If you were worried about whether Donald Trump would destroy our economy, you don’t have to worry any more. In an interview last week on CNBC, Trump explained how he was going to destroy our economy. Bonus points: he will not just destroy our economy, but likely most of the world economy.
Don’t believe me? Just read this article by Matthew Yglesias in Vox.
Short version: you remember how the out-of-control national debt is a really bad thing. Heck, most of the argument against Obamacare was that it would explode the national deficits (it didn’t, but still). Well, according to Trump you don’t have to worry about that any more. Trump just said “I am the king of debt. I love debt. I love playing with it. … I would borrow, knowing that if the economy crashed, you could make a deal. And if the economy was good, it was good. So therefore, you can’t lose.”
Trump is describing his career as a “successful businessman”. Using his Trump brand, he has repeatedly borrowed other people’s money for a series of “huge” projects. When the projects failed, he declared bankruptcy, leaving his investors holding the bag. When they succeeded, he raked in the cash, despite having invested little of his own money. You could call it a “celebrity economy”. Trump’s brand is a license for him to print money.
There’s just one problem.

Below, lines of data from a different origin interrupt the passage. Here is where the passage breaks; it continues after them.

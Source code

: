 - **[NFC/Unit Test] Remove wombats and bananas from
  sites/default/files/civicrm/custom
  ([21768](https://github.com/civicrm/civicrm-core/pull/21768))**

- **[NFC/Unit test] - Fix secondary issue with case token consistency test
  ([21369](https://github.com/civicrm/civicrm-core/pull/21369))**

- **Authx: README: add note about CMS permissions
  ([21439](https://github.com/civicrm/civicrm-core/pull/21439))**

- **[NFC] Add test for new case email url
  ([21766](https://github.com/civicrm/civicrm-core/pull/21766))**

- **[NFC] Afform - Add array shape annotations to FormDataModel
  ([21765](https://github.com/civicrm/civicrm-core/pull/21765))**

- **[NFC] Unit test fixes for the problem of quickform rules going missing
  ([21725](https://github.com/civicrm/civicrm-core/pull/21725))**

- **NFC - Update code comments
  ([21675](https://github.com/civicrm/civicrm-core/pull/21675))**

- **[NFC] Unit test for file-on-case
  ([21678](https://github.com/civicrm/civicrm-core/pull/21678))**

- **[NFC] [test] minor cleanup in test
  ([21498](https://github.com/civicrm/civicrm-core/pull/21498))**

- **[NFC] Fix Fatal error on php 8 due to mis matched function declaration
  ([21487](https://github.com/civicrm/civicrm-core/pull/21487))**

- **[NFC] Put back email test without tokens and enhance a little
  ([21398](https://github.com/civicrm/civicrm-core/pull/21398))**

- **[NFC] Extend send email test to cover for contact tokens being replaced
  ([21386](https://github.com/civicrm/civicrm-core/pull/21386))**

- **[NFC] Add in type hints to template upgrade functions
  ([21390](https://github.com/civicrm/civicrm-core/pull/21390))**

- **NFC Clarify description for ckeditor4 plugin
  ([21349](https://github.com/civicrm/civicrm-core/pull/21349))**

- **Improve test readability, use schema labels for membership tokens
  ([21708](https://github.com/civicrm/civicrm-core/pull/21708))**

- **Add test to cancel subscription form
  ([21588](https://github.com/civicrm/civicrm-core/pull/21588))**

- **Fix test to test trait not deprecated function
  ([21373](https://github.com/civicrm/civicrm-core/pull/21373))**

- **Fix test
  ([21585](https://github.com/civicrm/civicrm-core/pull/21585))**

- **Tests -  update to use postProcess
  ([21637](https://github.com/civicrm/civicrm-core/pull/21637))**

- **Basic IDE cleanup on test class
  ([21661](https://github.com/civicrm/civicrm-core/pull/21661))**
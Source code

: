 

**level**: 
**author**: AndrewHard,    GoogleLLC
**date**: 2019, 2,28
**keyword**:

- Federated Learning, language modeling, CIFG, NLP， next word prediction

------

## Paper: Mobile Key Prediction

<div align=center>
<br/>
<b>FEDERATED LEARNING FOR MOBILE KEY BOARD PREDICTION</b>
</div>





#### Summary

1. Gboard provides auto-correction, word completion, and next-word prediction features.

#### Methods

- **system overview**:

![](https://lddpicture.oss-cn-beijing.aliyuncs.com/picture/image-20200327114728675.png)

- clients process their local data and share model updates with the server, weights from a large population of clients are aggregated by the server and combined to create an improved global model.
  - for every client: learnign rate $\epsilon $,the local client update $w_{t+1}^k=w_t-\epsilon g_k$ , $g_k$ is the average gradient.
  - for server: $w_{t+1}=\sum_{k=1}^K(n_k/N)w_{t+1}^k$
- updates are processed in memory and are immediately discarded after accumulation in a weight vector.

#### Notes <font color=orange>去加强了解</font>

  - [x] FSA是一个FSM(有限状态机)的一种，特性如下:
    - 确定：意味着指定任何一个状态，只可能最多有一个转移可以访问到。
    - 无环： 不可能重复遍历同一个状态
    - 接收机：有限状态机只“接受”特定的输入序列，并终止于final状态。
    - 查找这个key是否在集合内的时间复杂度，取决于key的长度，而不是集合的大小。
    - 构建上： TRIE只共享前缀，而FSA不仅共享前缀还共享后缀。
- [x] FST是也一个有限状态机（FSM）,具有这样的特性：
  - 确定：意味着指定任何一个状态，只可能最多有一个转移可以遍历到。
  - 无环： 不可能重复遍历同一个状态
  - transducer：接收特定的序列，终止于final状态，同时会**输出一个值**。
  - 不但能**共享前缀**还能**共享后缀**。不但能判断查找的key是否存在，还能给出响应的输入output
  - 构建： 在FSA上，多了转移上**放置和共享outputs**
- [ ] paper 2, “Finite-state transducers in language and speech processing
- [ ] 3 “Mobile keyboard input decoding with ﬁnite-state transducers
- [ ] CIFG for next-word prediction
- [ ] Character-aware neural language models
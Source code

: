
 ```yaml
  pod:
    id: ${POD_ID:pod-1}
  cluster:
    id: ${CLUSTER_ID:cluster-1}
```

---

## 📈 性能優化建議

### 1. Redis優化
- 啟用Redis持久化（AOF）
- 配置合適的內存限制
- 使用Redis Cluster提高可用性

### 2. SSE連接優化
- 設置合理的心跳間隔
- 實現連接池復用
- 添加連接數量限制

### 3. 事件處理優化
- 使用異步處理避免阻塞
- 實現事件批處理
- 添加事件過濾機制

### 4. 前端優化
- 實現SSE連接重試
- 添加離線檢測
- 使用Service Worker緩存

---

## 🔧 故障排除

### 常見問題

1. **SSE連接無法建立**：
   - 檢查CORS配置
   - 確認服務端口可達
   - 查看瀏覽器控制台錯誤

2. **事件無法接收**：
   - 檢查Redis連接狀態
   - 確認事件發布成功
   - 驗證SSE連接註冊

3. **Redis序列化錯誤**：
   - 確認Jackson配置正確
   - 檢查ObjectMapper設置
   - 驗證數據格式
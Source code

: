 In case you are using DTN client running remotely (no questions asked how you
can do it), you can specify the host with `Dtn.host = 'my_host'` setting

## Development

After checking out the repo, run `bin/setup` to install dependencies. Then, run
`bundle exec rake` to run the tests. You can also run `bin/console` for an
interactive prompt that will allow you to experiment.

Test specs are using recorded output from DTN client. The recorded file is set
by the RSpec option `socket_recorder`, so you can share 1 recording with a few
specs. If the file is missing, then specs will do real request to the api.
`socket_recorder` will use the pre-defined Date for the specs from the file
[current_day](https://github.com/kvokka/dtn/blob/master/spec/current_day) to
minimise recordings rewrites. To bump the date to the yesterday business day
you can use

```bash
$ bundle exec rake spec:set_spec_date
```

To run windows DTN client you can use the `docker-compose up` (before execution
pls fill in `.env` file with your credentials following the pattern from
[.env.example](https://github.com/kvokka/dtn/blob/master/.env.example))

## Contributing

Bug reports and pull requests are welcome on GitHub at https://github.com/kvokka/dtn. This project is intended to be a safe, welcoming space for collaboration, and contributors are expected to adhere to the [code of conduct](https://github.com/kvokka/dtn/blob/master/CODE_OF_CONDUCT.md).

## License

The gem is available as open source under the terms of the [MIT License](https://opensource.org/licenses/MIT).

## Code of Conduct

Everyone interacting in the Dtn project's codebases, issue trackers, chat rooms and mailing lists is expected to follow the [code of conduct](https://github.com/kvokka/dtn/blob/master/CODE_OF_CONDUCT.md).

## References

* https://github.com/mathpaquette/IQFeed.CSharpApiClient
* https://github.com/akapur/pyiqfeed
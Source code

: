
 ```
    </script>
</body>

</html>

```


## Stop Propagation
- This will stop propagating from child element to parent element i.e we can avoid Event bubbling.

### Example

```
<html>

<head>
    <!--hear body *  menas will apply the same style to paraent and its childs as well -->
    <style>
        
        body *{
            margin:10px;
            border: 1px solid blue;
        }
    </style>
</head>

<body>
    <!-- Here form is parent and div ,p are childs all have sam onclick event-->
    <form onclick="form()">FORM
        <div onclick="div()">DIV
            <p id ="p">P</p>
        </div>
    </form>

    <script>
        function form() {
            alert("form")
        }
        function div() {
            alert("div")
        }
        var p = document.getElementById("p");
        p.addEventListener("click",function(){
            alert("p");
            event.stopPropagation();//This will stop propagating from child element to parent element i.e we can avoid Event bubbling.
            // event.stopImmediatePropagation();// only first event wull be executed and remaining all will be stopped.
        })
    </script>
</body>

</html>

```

As Yglesias puts it:
With his statement, Trump not only revealed a dangerous ignorance about the operation of the national monetary system and the global economic order, but also offered a brilliant case study in the profound risks of attempting to apply the logic of a private business enterprise to the task of running the United States of America.
If the United States were forced into bankruptcy, all hell would break loose. Your savings would likely lose most of its value, including your home. Many businesses (including most banks) would fail. Unemployment would spike to unprecedented levels.
Want even more evidence that Trump could cause this? Trump recently proposed that Puerto Rico declare bankruptcy to solve their financial problems, even though doing so is illegal. Taking advantage of the bankruptcy laws to dump his debt on other people has worked very well for Trump, and it is the only game he knows.
Hillary needs to push “bankruptcy, bankruptcy, bankruptcy” so people know that the little man doesn’t get paid when the thief declares bankruptcy.
Trump is actually right on Puerto Rico, if still ignorant of it. Puerto Rico SHOULD be able to declare bankruptcy, but for some reason (which no one can identify) their doing so was made illegal. It’s funny reading him completely missing the point of the question and ending up on the “wrong” side of his party on the issue. Jon Oliver did a great bit on Puerto Rico’s debt crisis:
On the “out-of-control national debt” I think we need to remember that national debt isn’t a bad thing, and that US debt is actually a pretty safe asset. In fact, part of what’s wrong with the GOP is that they think any debt is a bad thing (and, incorrectly, that our debt is out of control), when most economists would argue that it’s vital. Trump, in his infinite stupidity, has mixed the two ideas: our debt is out of control (incorrect) and we need to default to get out of it (moronic).
Paul Krugman goes into this issue here in a perfectly titled article: http://www.nytimes.com/2016/05/09/opinion/the-making-of-an-ignoramus.html?_r=0
Ultimately, Trump is taking one step forward and two steps back with both of these. He almost seems able to accept that debt is OK and that Puerto Rico shouldn’t have special restrictions on them (two things the GOP can’t or won’t realize), but then he either doesn’t know enough to make the connection and proposes the worst possible fixes-that-aren’t-fixes (which is the bread-and-butter of GOP policy making).
The US & world economies are doing just fine heading down the rabbit hole without the Donald.
Privatize profits while socializing risk is the American Way, after all. Except, when it’s the whole country (and we know who takes the risk), who gets the “profits?”
Might be better to just print up enough currency to cover everything and give each of us ten years wages, or twenty, even, to do with whatever we please. Sure, there would be raging inflation… but the point is that EVERYBODY could pay down their debt with inflated currency and start over. “Start over,” being the operative phrase.
And ponies. Ponies for everyone.
Thatguy, thanks for the excellent John Oliver and Paul Krugman links. Definitely worth watching/reading.